È un romanzo suddiviso in tre parti, tutte con titoli molto evocativi:
"Il peccato dell'altezza: è la parte che mi è piaciuta meno, perché è una sorta di resoconto storico su dei "nuovi Argonauti", che volando sulla mongolfiera cedono al peccato dell'altezza sfidando gli dei, finché sono costretti a tornare sulla terra e a fare i conti con il "piano orizzontale" al quale tutti noi siamo destinati. Questa parte è una metafora del nostro desiderio di staccarci dalla terra per esplorare orizzonti diversi, più alti, pur essendo destinati a farvi ritorno. La copertina del romanzo vede raffigurata questa mongolfiera con il suo movimento ascensionale che tende verso l'alto, che vuole rappresentare anche l’idillio tra un uomo e una donna. Perché l'amore, come il volo, ci innalza dalla nostra natura terragna, permettendoci di raggiungere vette altissime, anche se c'è sempre una zavorra che tende a riportarci a terra.
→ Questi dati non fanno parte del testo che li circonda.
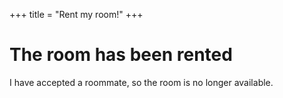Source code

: +++
title = "Rent my room!"
+++
# The room has been rented

I have accepted a roommate, so the room is no longer available.
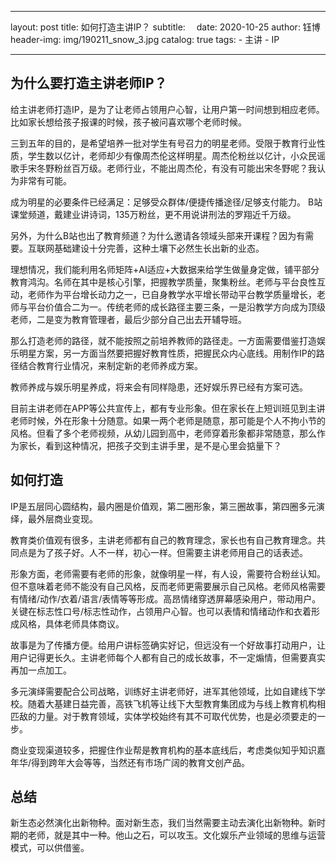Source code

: 
---
layout:   post
title: 如何打造主讲IP？
subtitle:　 
date:       2020-10-25
author:     钰博
header-img: img/190211_snow_3.jpg
catalog: true
tags:
    - 主讲
    - IP
    
---


## 为什么要打造主讲老师IP？
给主讲老师打造IP，是为了让老师占领用户心智，让用户第一时间想到相应老师。比如家长想给孩子报课的时候，孩子被问喜欢哪个老师时候。

三到五年的目的，是希望培养一批对学生有号召力的明星老师。受限于教育行业性质，学生数以亿计，老师却少有像周杰伦这样明星。周杰伦粉丝以亿计，小众民谣歌手宋冬野粉丝百万级。老师行业，不能出周杰伦，有没有可能出宋冬野呢？我认为非常有可能。

成为明星的必要条件已经满足：足够受众群体/便捷传播途径/足够支付能力。 B站课堂频道，戴建业讲诗词，135万粉丝，更不用说讲刑法的罗翔近千万级。

另外，为什么B站也出了教育频道？为什么邀请各领域头部来开课程？因为有需要。互联网基础建设十分完善，这种土壤下必然生长出新的业态。

理想情况，我们能利用名师矩阵+AI适应+大数据来给学生做量身定做，铺平部分教育鸿沟。名师在其中是核心引擎，把握教学质量，聚集粉丝。老师与平台良性互动，老师作为平台增长动力之一，已自身教学水平增长带动平台教学质量增长，老师与平台价值合二为一。传统老师的成长路径主要三条，一是沿教学方向成为顶级老师，二是变为教育管理者，最后少部分自己出去开辅导班。

那么打造老师的路径，就不能按照之前培养教师的路径走。一方面需要借鉴打造娱乐明星方案，另一方面当然要把握好教育性质，把握民众内心底线。用制作IP的路径结合教育行业情况，来制定新的老师养成方案。

教师养成与娱乐明星养成，将来会有同样隐患，还好娱乐界已经有方案可选。

目前主讲老师在APP等公共宣传上，都有专业形象。但在家长在上短训班见到主讲老师时候，外在形象十分随意。如果一两个老师是随意，那可能是个人不拘小节的风格。但看了多个老师视频，从幼儿园到高中，老师穿着形象都非常随意，那么作为家长，看到这种情况，把孩子交到主讲手里，是不是心里会掂量下？

## 如何打造
IP是五层同心圆结构，最内圈是价值观，第二圈形象，第三圈故事，第四圈多元演绎，最外层商业变现。

教育类价值观有很多，主讲老师都有自己的教育理念，家长也有自己教育理念。共同点是为了孩子好。人不一样，初心一样。但需要主讲老师用自己的话表述。

形象方面，老师需要有老师的形象，就像明星一样，有人设，需要符合粉丝认知。但不意味着老师不能没有自己风格，反而老师更需要展示自己风格。老师风格需要有情绪/动作/衣着/语言/表情等等形成。高昂情绪穿透屏幕感染用户，带动用户。 关键在标志性口号/标志性动作，占领用户心智。也可以表情和情绪动作和衣着形成风格，具体老师具体商议。

故事是为了传播方便。给用户讲标签确实好记，但远没有一个好故事打动用户，让用户记得更长久。主讲老师每个人都有自己的成长故事，不一定煽情，但需要真实再加一点加工。

多元演绎需要配合公司战略，训练好主讲老师好，进军其他领域，比如自建线下学校。随着大基建日益完善，高铁飞机等让线下大型教育集团成为与线上教育机构相匹敌的力量。对于教育领域，实体学校始终有其不可取代优势，也是必须要走的一步。

商业变现渠道较多，把握住作业帮是教育机构的基本底线后，考虑类似知乎知识嘉年华/得到跨年大会等等，当然还有市场广阔的教育文创产品。


## 总结
新生态必然演化出新物种。面对新生态，我们当然需要主动去演化出新物种。新时期的老师，就是其中一种。他山之石，可以攻玉。文化娱乐产业领域的思维与运营模式，可以供借鉴。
La seconda parte si intitola "Con i piedi per terra" e vorrei parlarne semplicemente citandone uno stralcio emblematico: "Siamo creature destinate al piano orizzontale, a vivere con i pedi per terra, eppure - e perciò - aspiriamo a elevarci. Da spettatori terragni quali siamo, qualche volta ci è dato di raggiungere gli dèi. Alcuni di noi lo fanno attraverso l'arte, altri con la religione; nove su dieci con l'amore. Ma se è vero che possiamo elevarci, allo stesso modo rischiamo di precipitare. Non sono molti gli atterraggi morbidi... Ogni storia d'amore è potenzialmente anche storia di sofferenza";
La terza, parte, intitolata "Perdita di profondità" è la più piena di tutto: del grande amore dell'autore per la moglie scomparsa improvvisamente per un cancro fulminante, del grande dolore per la sua perdita, della Sehnsucht (nessuna lingua è piena e completa come il tedesco), cioè lo struggimento, il desiderio inconsolabile per qualcuno che non abbiamo più, la nostalgia profonda per la mancanza della persona più importante della nostra vita. Inizialmente l'autore, subito dopo il lutto, fissa il suo sguardo sul dolore, sulla mancanza, sulla morte, nominandoli in modo da non perdere il ricordo della moglie (che diverrebbe una seconda perdita, dopo quella della moglie stessa). Il suo tentativo di tenerla ancora un po' in vita, continuando a parlarle, a credere nella sua presenza anche nella sua assenza, nella speranza che la verticalità del suo dolore, un giorno, divenga un dolore più orizzontale e smorzato (anche se consapevole che la propria vita non potrà più essere la stessa), fino al momento in cui, avendola interiorizzata, non ha più un bisogno continuo di nominarla.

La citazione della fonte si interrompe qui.